The championship match of the 11th Crossover Classic volleyball tournament Saturday at Lewis and Clark may have been somewhat anticlimactic for first-time winner Eisenhower.
Eisenhower, last year’s tourney runner-up, methodically defeated Auburn Riverside 25-18, 25-22 to remain unbeaten for the season. They trailed once in the two games and were tied two other times.
As routine as the Yakima-based Cadets made it look, the overall significance of the event—the success of the eastern region as well as Ike’s surviving an incredibly strong half-bracket to make the final—was not lost on coach Brad Ackerman.
Of the 16 teams to win morning pool competition at four sites, 10 were either from the Greater Spokane League or Big Nine Conference, who face each other in 4A regional competition in three weeks. Auburn Riverside was the only team outside those leagues to reach the eight-team quarterfinals.
“It’s a very tough region this year,” said Ackerman. “Every team coming out of here is capable of going to state and competing very, very well.”
Among them were five 4A teams from the GSL. LC, the state’s fifth-ranked team, made the semifinals with Mead, despite the fact it was minus star player Ivy Bush, in a knee brace because of tendinitis. Mt. Spokane, Ferris and University were other quarterfinalists. A sixth GSL team, 3A North Central, was a top-12 placer.
To make the final, the Cadets had to defeat regional foe Mead in the semis, part of negotiating a half-bracket that included five of the state’s top-10 ranked teams.
Eisenhower was ranked No. 6 in state and Mead was No. 3. Also on Ike’s side of the bracket were No. 1 U-Hi, which lost to Mead in a quarterfinal, No. 7 Heritage and No. 10 Bethel.
“Yes, it was a little anticlimactic after the Mead match,” Ackerman admitted of his team’s title win. “That was our championship right there in a lot of ways. They were state champions last year so we got up for the game.”
Eisenhower’s championship marked the third time in recent years that a second-place finisher from the previous Crossover went on to win the title.
Kentlake did so, placing second in 2000 and winning in 2001. Sandpoint placed second to Kentlake in 2002 and won last year’s championship match over Ike.
“That’s your motivation right there,” said Ackerman, when asked if it was difficult keeping his team up after the emotional three-match victory over Mead. “(The players) knew it was right there in their grasp, so it wasn’t any problem. They really wanted this one. They were intrinsically motivated after last year.”
The Cadets earlier defeated Bethel and Ferris. Ferris had stunned the tall, veteran Heritage team, which placed sixth at state last year after losing to Mead in the semifinals.
Against Mead, Ike gave up the match’s first six points and ultimately lost the opener 25-18. In game two, the Cadets rallied from a 20-18 deficit to win 25-23. Ike ran off the first five points of the third game during a 25-22 win.

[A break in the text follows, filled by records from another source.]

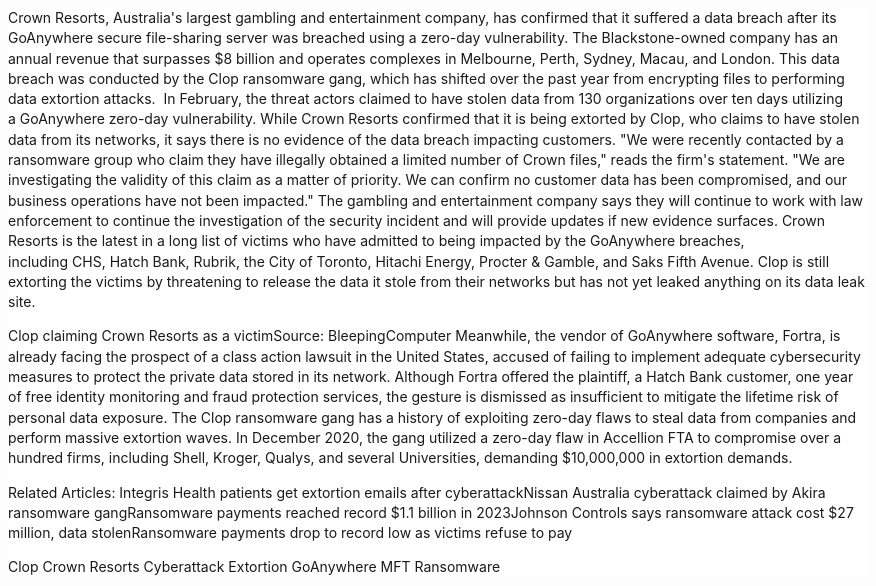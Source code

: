 


Crown Resorts, Australia's largest gambling and entertainment company, has confirmed that it suffered a data breach after its GoAnywhere secure file-sharing server was breached using a zero-day vulnerability.
The Blackstone-owned company has an annual revenue that surpasses $8 billion and operates complexes in Melbourne, Perth, Sydney, Macau, and London.
This data breach was conducted by the Clop ransomware gang, which has shifted over the past year from encrypting files to performing data extortion attacks. 
In February, the threat actors claimed to have stolen data from 130 organizations over ten days utilizing a GoAnywhere zero-day vulnerability.
While Crown Resorts confirmed that it is being extorted by Clop, who claims to have stolen data from its networks, it says there is no evidence of the data breach impacting customers.
"We were recently contacted by a ransomware group who claim they have illegally obtained a limited number of Crown files," reads the firm's statement.
"We are investigating the validity of this claim as a matter of priority. We can confirm no customer data has been compromised, and our business operations have not been impacted."
The gambling and entertainment company says they will continue to work with law enforcement to continue the investigation of the security incident and will provide updates if new evidence surfaces.
Crown Resorts is the latest in a long list of victims who have admitted to being impacted by the GoAnywhere breaches, including CHS, Hatch Bank, Rubrik, the City of Toronto, Hitachi Energy, Procter & Gamble, and Saks Fifth Avenue.
Clop is still extorting the victims by threatening to release the data it stole from their networks but has not yet leaked anything on its data leak site.

Clop claiming Crown Resorts as a victimSource: BleepingComputer
Meanwhile, the vendor of GoAnywhere software, Fortra, is already facing the prospect of a class action lawsuit in the United States, accused of failing to implement adequate cybersecurity measures to protect the private data stored in its network.
Although Fortra offered the plaintiff, a Hatch Bank customer, one year of free identity monitoring and fraud protection services, the gesture is dismissed as insufficient to mitigate the lifetime risk of personal data exposure.
The Clop ransomware gang has a history of exploiting zero-day flaws to steal data from companies and perform massive extortion waves.
In December 2020, the gang utilized a zero-day flaw in Accellion FTA to compromise over a hundred firms, including Shell, Kroger, Qualys, and several Universities, demanding $10,000,000 in extortion demands.

Related Articles:
Integris Health patients get extortion emails after cyberattackNissan Australia cyberattack claimed by Akira ransomware gangRansomware payments reached record $1.1 billion in 2023Johnson Controls says ransomware attack cost $27 million, data stolenRansomware payments drop to record low as victims refuse to pay











Clop
Crown Resorts
Cyberattack
Extortion
GoAnywhere MFT
Ransomware
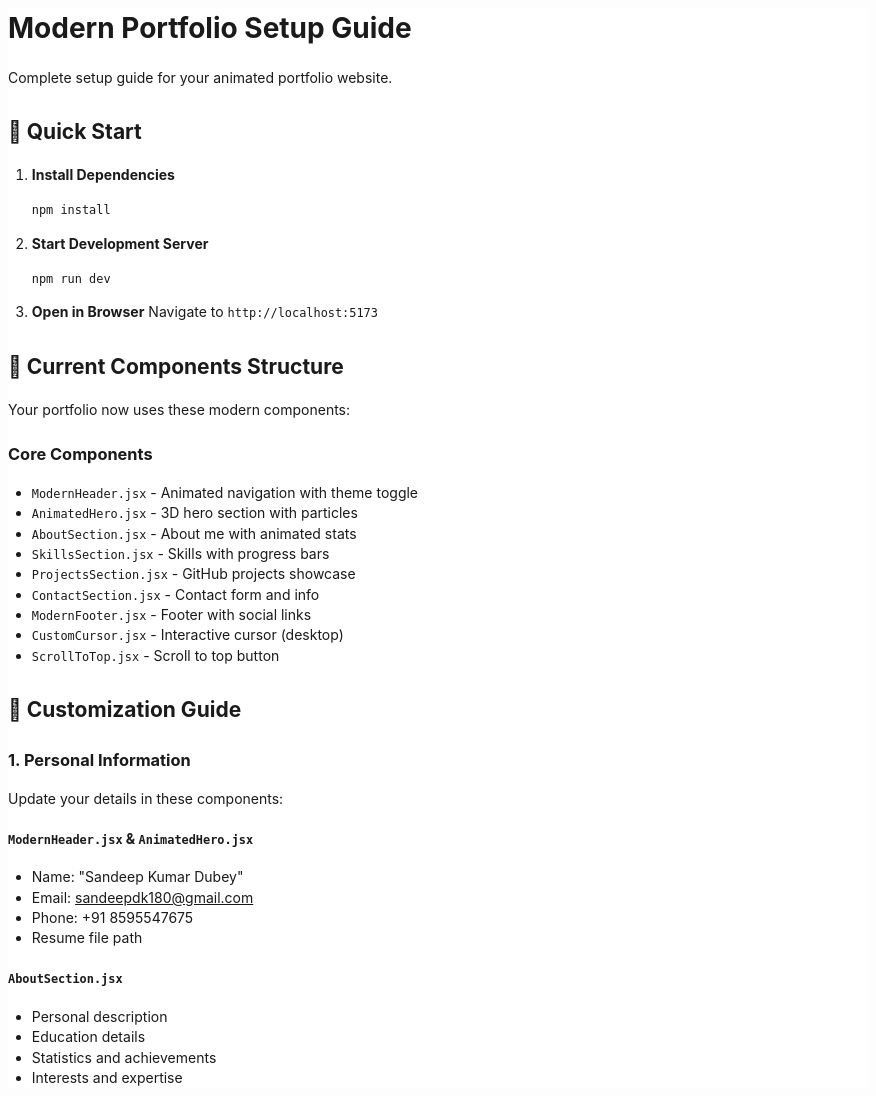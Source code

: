 # Modern Portfolio Setup Guide

Complete setup guide for your animated portfolio website.

## 🚀 Quick Start

1. **Install Dependencies**
   ```bash
   npm install
   ```

2. **Start Development Server**
   ```bash
   npm run dev
   ```

3. **Open in Browser**
   Navigate to `http://localhost:5173`

## 📝 Current Components Structure

Your portfolio now uses these modern components:

### Core Components
- `ModernHeader.jsx` - Animated navigation with theme toggle
- `AnimatedHero.jsx` - 3D hero section with particles
- `AboutSection.jsx` - About me with animated stats
- `SkillsSection.jsx` - Skills with progress bars
- `ProjectsSection.jsx` - GitHub projects showcase
- `ContactSection.jsx` - Contact form and info
- `ModernFooter.jsx` - Footer with social links
- `CustomCursor.jsx` - Interactive cursor (desktop)
- `ScrollToTop.jsx` - Scroll to top button

## 🔧 Customization Guide

### 1. Personal Information

Update your details in these components:

#### `ModernHeader.jsx` & `AnimatedHero.jsx`
- Name: "Sandeep Kumar Dubey"
- Email: sandeepdk180@gmail.com
- Phone: +91 8595547675
- Resume file path

#### `AboutSection.jsx`
- Personal description
- Education details
- Statistics and achievements
- Interests and expertise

“We rolled over in that first game,” said Ackerman. “I think they had a meeting and they controlled the ball after that.”
Powerful hitting by lithe 5-foot-8 junior Nikki Hernandez and back-row defense took Mead out of its game after the Panthers had been offensively dominant in a 25-21, 25-18 win over U-Hi.
Panthers coach Judy Kight said it was unforced errors, not a letdown after reversing an earlier loss to the Titans, that undid her team against Ike.
The Titans, in pool play on their home court at U-Hi, had won despite missing five seniors for parts or all of matches because they were taking SAT tests.
On the other side of the bracket, LC beat Colville and Mt. Spokane, which also had players missing because of SATs, to reach the semifinals against Auburn Riverside. Just as in the Eisenhower-Mead match, LC won the first game 25-22 after rallying from a 15-12 deficit, then lost twice, both by two points.
The Tigers were beaten 25-23 in the second game and 26-24 in the third after leading at match point 24-22.
Mead defeated LC for third and fourth. U-Hi beat Ferris and Pasco beat Mt. Spokane to share seventh.
Small schools also had their day.
For the third time in 10 tournaments, Colfax finished sixth, losing to Heritage in the match for fifth and sixth. The Bulldogs won their pool at Central Valley, which included Shadle Park and Kamiakin.
Colfax lost to Mt. Spokane in the first round of the championship bracket, then in succession beat Colville and NC. Colville finished tied for 15th.
For all, the Crossover is considered a barometer of progress as the season moves closer to the playoffs. The whole idea is to be the best at the end.
“That’s what we’re working on,” said Mead’s Kight.
For Ackerman’s unbeaten tourney champs, it’s also a chance to learn what to expect when postseason arrives.
“It’s a great measure of where we’re at,” he said. “It’s our first time to really see our regional tournament. I’m always happy to see them and compete against them. Now we know what we have to do.”